# Bringing The Fight To Them - A Thrash game



## ThoughtBubble (Mar 13, 2004)

This is where I'm supposed to say something cool, right? Ok...

Does the phrase "You shall never triumph! My technique is ultimate!" send shivers down your spine? Do you enjoy action movies with two tough heroes who sort of get along, but who are united in their desire to punch evil in the face? Do you miss side scrolling beat-em-ups? If so, this might just be the story hour for you. This Thrash game started as an expirement in running things differently than I had before. The plot isn't complex. There's just enough interaction to keep us happy. Most of the game is centered around fighting, be it the fight, the next fight, or just getting ready for the fight. I'm genuinely pleased with how well it has turned out.


----------



## ThoughtBubble (Mar 13, 2004)

*Part 1: The hunt begins -- So much talking!*

For the first time since he can remember, Shelby is wearing a suit. It was kind of ironic actually, since that was the source of a running joke with Michael, his best friend. Back when they were training, they’d occasionally take a weekend to go down into the city. Michael would dress up formally, but Shelby would go in his regular day clothes. On the way in, Michael would start giving Shelby a hard time. “You’re always wearing those same ratty pants,” he’d say, almost laughing. “How are we going to pick up women with you straight from the dumpster?”

“Well,” Shelby would reply. “Maybe you’d be better off training instead of chasing women.”
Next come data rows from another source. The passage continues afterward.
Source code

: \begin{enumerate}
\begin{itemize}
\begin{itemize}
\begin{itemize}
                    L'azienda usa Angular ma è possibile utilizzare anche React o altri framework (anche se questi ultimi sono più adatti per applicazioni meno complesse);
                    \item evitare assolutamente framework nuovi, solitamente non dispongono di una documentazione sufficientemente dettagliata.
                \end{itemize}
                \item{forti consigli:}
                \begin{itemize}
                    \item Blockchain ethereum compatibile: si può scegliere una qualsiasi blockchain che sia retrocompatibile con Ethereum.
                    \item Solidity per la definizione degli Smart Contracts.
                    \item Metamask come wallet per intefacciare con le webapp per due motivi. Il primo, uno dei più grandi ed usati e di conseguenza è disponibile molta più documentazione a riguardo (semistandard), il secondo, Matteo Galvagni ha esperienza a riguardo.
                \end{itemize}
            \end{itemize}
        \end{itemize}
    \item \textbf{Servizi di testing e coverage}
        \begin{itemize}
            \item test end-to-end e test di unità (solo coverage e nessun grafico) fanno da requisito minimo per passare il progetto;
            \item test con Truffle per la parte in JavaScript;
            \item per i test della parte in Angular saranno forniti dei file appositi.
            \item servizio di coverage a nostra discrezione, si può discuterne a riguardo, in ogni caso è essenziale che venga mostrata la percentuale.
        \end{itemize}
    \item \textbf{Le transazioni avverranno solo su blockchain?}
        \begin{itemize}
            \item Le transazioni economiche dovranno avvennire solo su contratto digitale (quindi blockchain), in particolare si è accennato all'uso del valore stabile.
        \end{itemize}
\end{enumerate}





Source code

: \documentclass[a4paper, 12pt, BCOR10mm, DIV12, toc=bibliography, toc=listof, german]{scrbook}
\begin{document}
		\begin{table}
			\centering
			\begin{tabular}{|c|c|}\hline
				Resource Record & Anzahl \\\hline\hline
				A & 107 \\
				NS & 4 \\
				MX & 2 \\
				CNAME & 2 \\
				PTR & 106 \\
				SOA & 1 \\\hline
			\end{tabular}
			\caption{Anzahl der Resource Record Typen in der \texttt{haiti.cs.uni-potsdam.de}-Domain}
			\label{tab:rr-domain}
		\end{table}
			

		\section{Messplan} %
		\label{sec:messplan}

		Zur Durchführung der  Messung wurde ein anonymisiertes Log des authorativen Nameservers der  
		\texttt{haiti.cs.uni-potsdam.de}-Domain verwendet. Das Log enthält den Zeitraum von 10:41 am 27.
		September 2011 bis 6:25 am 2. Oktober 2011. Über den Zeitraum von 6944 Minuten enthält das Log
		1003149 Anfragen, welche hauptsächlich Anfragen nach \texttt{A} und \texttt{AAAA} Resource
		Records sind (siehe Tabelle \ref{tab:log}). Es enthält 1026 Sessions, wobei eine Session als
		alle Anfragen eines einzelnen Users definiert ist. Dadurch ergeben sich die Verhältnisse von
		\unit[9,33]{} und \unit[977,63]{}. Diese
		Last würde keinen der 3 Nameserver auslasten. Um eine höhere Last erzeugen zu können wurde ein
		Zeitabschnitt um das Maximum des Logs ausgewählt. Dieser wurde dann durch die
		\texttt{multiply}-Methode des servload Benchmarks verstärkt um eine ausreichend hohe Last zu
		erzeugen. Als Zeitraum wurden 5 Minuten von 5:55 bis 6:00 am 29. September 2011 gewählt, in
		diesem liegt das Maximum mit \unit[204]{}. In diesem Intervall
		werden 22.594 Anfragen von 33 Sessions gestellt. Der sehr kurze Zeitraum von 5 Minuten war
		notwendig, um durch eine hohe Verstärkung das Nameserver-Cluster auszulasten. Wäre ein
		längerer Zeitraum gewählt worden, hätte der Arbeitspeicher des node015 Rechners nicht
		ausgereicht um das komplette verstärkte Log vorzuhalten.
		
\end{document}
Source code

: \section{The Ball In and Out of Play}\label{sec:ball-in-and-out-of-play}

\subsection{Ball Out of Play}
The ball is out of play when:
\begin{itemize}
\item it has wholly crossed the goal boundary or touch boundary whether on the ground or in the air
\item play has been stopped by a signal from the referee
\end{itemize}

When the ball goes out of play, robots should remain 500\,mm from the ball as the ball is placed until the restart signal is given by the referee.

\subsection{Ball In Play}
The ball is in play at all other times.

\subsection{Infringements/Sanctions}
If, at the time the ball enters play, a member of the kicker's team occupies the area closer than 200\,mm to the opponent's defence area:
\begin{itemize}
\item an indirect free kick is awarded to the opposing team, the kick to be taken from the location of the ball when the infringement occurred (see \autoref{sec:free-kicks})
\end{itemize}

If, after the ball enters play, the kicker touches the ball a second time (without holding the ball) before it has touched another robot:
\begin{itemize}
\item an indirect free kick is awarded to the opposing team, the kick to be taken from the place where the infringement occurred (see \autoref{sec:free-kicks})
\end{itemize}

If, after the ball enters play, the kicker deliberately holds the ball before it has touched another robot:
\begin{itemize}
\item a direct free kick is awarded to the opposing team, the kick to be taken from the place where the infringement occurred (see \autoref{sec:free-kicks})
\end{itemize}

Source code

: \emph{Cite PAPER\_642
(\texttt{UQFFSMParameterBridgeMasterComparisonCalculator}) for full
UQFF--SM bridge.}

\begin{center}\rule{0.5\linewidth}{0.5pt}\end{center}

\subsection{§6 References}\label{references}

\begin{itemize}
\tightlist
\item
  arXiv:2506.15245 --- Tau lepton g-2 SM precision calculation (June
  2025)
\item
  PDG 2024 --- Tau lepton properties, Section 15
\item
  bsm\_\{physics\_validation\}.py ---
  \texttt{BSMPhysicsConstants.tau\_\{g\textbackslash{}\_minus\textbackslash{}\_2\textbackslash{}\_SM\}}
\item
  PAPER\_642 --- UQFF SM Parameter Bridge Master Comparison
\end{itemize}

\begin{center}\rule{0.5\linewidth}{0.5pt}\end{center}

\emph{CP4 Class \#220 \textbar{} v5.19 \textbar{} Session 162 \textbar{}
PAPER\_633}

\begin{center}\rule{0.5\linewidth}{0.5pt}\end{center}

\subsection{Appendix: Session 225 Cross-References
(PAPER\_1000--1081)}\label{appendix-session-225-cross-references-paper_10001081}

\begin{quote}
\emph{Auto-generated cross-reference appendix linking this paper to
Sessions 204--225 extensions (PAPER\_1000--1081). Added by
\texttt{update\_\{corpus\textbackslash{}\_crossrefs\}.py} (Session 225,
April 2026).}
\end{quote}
Michael, however, wouldn’t give up, and would continue joking and pestering Shelby, until he would finally reply “Well, I’ll wear a suit at your funeral.”

That’s really the only reason Shelby was wearing a suit now.

Shelby had made a speech earlier, about how Michael’s smiles and constant jokes made training easier. He talked about how Michael left for West Liberty because he thought he could make a difference in his hometown. Michael always said that he wanted to put his training to good use. And Shelby knew that Michael made a difference.

Shelby spent most of the time since the speech grieving in his own introspective way, and now everyone’s preparing to leave. Barbra, Michael’s wife, thanks Shelby for coming on such short notice. Shelby nods absently and mumbles something. Barbara and the kids leave, and Shelby is alone with his thoughts.

A female voice interrupts his thoughts “Shelby Cobra?”

Shelby turns to face the voice, speaking cautiously. “Yes?”

The speaker, a woman with short cropped hair, dressed in a suit jacket nods. “I’m Julie Chevelle, Homeland Security.” She hands him a card. “I was hoping to talk to you about Michael’s death. With your help we can bring his killer to justice.”  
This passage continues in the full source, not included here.